If you're looking for help with a problem or bug...¶
...you are more likely to succeed if you make it as easy as possible for others to help you. You are asking people to do work on your behalf. Remember: most open-source software maintainers and StackOverflow posters are volunteers and are not obligated to help you. Even someone who is obligated to help you would still be able to get to an answer more quickly if you make it easier for them to understand your problem.
Plus, the exercise of writing the reprex might even help you figure out how to solve the problem yourself. This is basically the principle of rubber duck debugging.
If you're writing a tutorial or documentation...¶
...actual working examples are valuable to your users. A reprex—with complete directly runnable code and showing the expected outputs—will show your audience what you're demonstrating, and also give them the option to easily try for themselves. Doing is often the most effective way of learning how to do something in code. And, with documentation especially, people often just want to arrive at working code for their use case as quickly as possible. Something that they can just copy and run is exactly what they're looking for.

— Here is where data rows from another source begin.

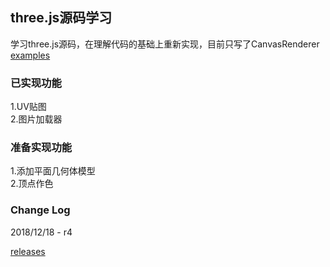 ## three.js源码学习

学习three.js源码，在理解代码的基础上重新实现，目前只写了CanvasRenderer  
[examples](https://hafly.github.io/three.js-test/examples/index.htm)

### 已实现功能

1.UV贴图  
2.图片加载器  

### 准备实现功能

1.添加平面几何体模型  
2.顶点作色  

### Change Log

2018/12/18 - r4

[releases](https://github.com/hafly/three.js-test/releases)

Reprex vs. Copying from shell (doctest-style)¶
A widely used approach for Python code examples is copying from an interactive Python shell. It is easily recognized from the >>>
prompt before each code statement. Such a code example is sometimes called a "doctest" because the doctest
module from the Python standard library is able to parse it.
>>> import math
>>> math.sqrt(4)
2.0
This style of code example takes no special tools to generate: simply open a python
shell from command line, write your code, and copy what you see. Many Python packages use it for their documentation, e.g., requests. There is also tooling for parsing it. The doctest module can run such examples in the docstrings of your scripts, and test that the output matches what is written. Other tools like Sphinx are able to parse it when rendering your documentation into other formats.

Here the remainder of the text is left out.